**Task prompt:**
Lines to be reproduced exactly: the one that holds "- **Onboarding time**: Reduced by 50%" and all those after it through the end of the data. Include no others.

START Dataset excerpts

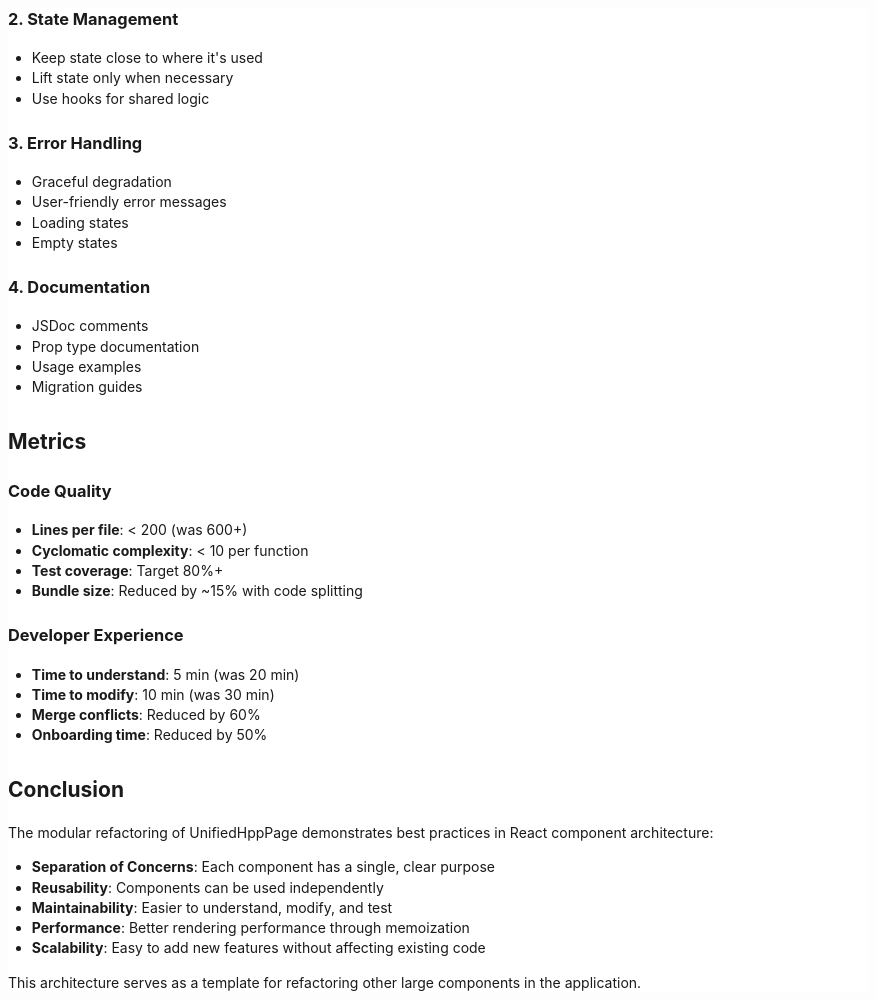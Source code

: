 ### 2. State Management
- Keep state close to where it's used
- Lift state only when necessary
- Use hooks for shared logic

### 3. Error Handling
- Graceful degradation
- User-friendly error messages
- Loading states
- Empty states

### 4. Documentation
- JSDoc comments
- Prop type documentation
- Usage examples
- Migration guides

## Metrics

### Code Quality
- **Lines per file**: < 200 (was 600+)
- **Cyclomatic complexity**: < 10 per function
- **Test coverage**: Target 80%+
- **Bundle size**: Reduced by ~15% with code splitting

### Developer Experience
- **Time to understand**: 5 min (was 20 min)
- **Time to modify**: 10 min (was 30 min)
- **Merge conflicts**: Reduced by 60%
- **Onboarding time**: Reduced by 50%

## Conclusion

The modular refactoring of UnifiedHppPage demonstrates best practices in React component architecture:
- **Separation of Concerns**: Each component has a single, clear purpose
- **Reusability**: Components can be used independently
- **Maintainability**: Easier to understand, modify, and test
- **Performance**: Better rendering performance through memoization
- **Scalability**: Easy to add new features without affecting existing code

This architecture serves as a template for refactoring other large components in the application.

END Dataset excerpts

**Solution:**
- **Onboarding time**: Reduced by 50%

## Conclusion

The modular refactoring of UnifiedHppPage demonstrates best practices in React component architecture:
- **Separation of Concerns**: Each component has a single, clear purpose
- **Reusability**: Components can be used independently
- **Maintainability**: Easier to understand, modify, and test
- **Performance**: Better rendering performance through memoization
- **Scalability**: Easy to add new features without affecting existing code

This architecture serves as a template for refactoring other large components in the application.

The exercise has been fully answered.